====== RECORDS SHOWN

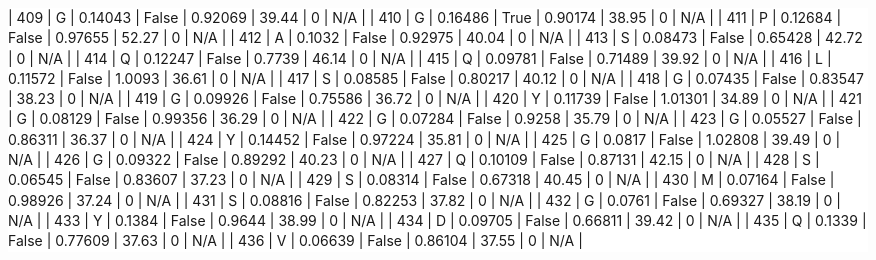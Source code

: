 |   409 | G    |         0.14043 | False     |                          0.92069 |                 39.44 |         0     | N/A                                                                                      |
|   410 | G    |         0.16486 | True      |                          0.90174 |                 38.95 |         0     | N/A                                                                                      |
|   411 | P    |         0.12684 | False     |                          0.97655 |                 52.27 |         0     | N/A                                                                                      |
|   412 | A    |         0.1032  | False     |                          0.92975 |                 40.04 |         0     | N/A                                                                                      |
|   413 | S    |         0.08473 | False     |                          0.65428 |                 42.72 |         0     | N/A                                                                                      |
|   414 | Q    |         0.12247 | False     |                          0.7739  |                 46.14 |         0     | N/A                                                                                      |
|   415 | Q    |         0.09781 | False     |                          0.71489 |                 39.92 |         0     | N/A                                                                                      |
|   416 | L    |         0.11572 | False     |                          1.0093  |                 36.61 |         0     | N/A                                                                                      |
|   417 | S    |         0.08585 | False     |                          0.80217 |                 40.12 |         0     | N/A                                                                                      |
|   418 | G    |         0.07435 | False     |                          0.83547 |                 38.23 |         0     | N/A                                                                                      |
|   419 | G    |         0.09926 | False     |                          0.75586 |                 36.72 |         0     | N/A                                                                                      |
|   420 | Y    |         0.11739 | False     |                          1.01301 |                 34.89 |         0     | N/A                                                                                      |
|   421 | G    |         0.08129 | False     |                          0.99356 |                 36.29 |         0     | N/A                                                                                      |
|   422 | G    |         0.07284 | False     |                          0.9258  |                 35.79 |         0     | N/A                                                                                      |
|   423 | G    |         0.05527 | False     |                          0.86311 |                 36.37 |         0     | N/A                                                                                      |
|   424 | Y    |         0.14452 | False     |                          0.97224 |                 35.81 |         0     | N/A                                                                                      |
|   425 | G    |         0.0817  | False     |                          1.02808 |                 39.49 |         0     | N/A                                                                                      |
|   426 | G    |         0.09322 | False     |                          0.89292 |                 40.23 |         0     | N/A                                                                                      |
|   427 | Q    |         0.10109 | False     |                          0.87131 |                 42.15 |         0     | N/A                                                                                      |
|   428 | S    |         0.06545 | False     |                          0.83607 |                 37.23 |         0     | N/A                                                                                      |
|   429 | S    |         0.08314 | False     |                          0.67318 |                 40.45 |         0     | N/A                                                                                      |
|   430 | M    |         0.07164 | False     |                          0.98926 |                 37.24 |         0     | N/A                                                                                      |
|   431 | S    |         0.08816 | False     |                          0.82253 |                 37.82 |         0     | N/A                                                                                      |
|   432 | G    |         0.0761  | False     |                          0.69327 |                 38.19 |         0     | N/A                                                                                      |
|   433 | Y    |         0.1384  | False     |                          0.9644  |                 38.99 |         0     | N/A                                                                                      |
|   434 | D    |         0.09705 | False     |                          0.66811 |                 39.42 |         0     | N/A                                                                                      |
|   435 | Q    |         0.1339  | False     |                          0.77609 |                 37.63 |         0     | N/A                                                                                      |
|   436 | V    |         0.06639 | False     |                          0.86104 |                 37.55 |         0     | N/A                                                                                      |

============

• **WHAT IS NEEDED**
Print the records exactly, every one. Leave out the pictures.

• **REPLY**
Source code

: |   409 | G    |         0.14043 | False     |                          0.92069 |                 39.44 |         0     | N/A                                                                                      |
|   410 | G    |         0.16486 | True      |                          0.90174 |                 38.95 |         0     | N/A                                                                                      |
|   411 | P    |         0.12684 | False     |                          0.97655 |                 52.27 |         0     | N/A                                                                                      |
|   412 | A    |         0.1032  | False     |                          0.92975 |                 40.04 |         0     | N/A                                                                                      |
|   413 | S    |         0.08473 | False     |                          0.65428 |                 42.72 |         0     | N/A                                                                                      |
|   414 | Q    |         0.12247 | False     |                          0.7739  |                 46.14 |         0     | N/A                                                                                      |
|   415 | Q    |         0.09781 | False     |                          0.71489 |                 39.92 |         0     | N/A                                                                                      |
|   416 | L    |         0.11572 | False     |                          1.0093  |                 36.61 |         0     | N/A                                                                                      |
|   417 | S    |         0.08585 | False     |                          0.80217 |                 40.12 |         0     | N/A                                                                                      |
|   418 | G    |         0.07435 | False     |                          0.83547 |                 38.23 |         0     | N/A                                                                                      |
|   419 | G    |         0.09926 | False     |                          0.75586 |                 36.72 |         0     | N/A                                                                                      |
|   420 | Y    |         0.11739 | False     |                          1.01301 |                 34.89 |         0     | N/A                                                                                      |
|   421 | G    |         0.08129 | False     |                          0.99356 |                 36.29 |         0     | N/A                                                                                      |
|   422 | G    |         0.07284 | False     |                          0.9258  |                 35.79 |         0     | N/A                                                                                      |
|   423 | G    |         0.05527 | False     |                          0.86311 |                 36.37 |         0     | N/A                                                                                      |
|   424 | Y    |         0.14452 | False     |                          0.97224 |                 35.81 |         0     | N/A                                                                                      |
|   425 | G    |         0.0817  | False     |                          1.02808 |                 39.49 |         0     | N/A                                                                                      |
|   426 | G    |         0.09322 | False     |                          0.89292 |                 40.23 |         0     | N/A                                                                                      |
|   427 | Q    |         0.10109 | False     |                          0.87131 |                 42.15 |         0     | N/A                                                                                      |
|   428 | S    |         0.06545 | False     |                          0.83607 |                 37.23 |         0     | N/A                                                                                      |
|   429 | S    |         0.08314 | False     |                          0.67318 |                 40.45 |         0     | N/A                                                                                      |
|   430 | M    |         0.07164 | False     |                          0.98926 |                 37.24 |         0     | N/A                                                                                      |
|   431 | S    |         0.08816 | False     |                          0.82253 |                 37.82 |         0     | N/A                                                                                      |
|   432 | G    |         0.0761  | False     |                          0.69327 |                 38.19 |         0     | N/A                                                                                      |
|   433 | Y    |         0.1384  | False     |                          0.9644  |                 38.99 |         0     | N/A                                                                                      |
|   434 | D    |         0.09705 | False     |                          0.66811 |                 39.42 |         0     | N/A                                                                                      |
|   435 | Q    |         0.1339  | False     |                          0.77609 |                 37.63 |         0     | N/A                                                                                      |
|   436 | V    |         0.06639 | False     |                          0.86104 |                 37.55 |         0     | N/A                                                                                      |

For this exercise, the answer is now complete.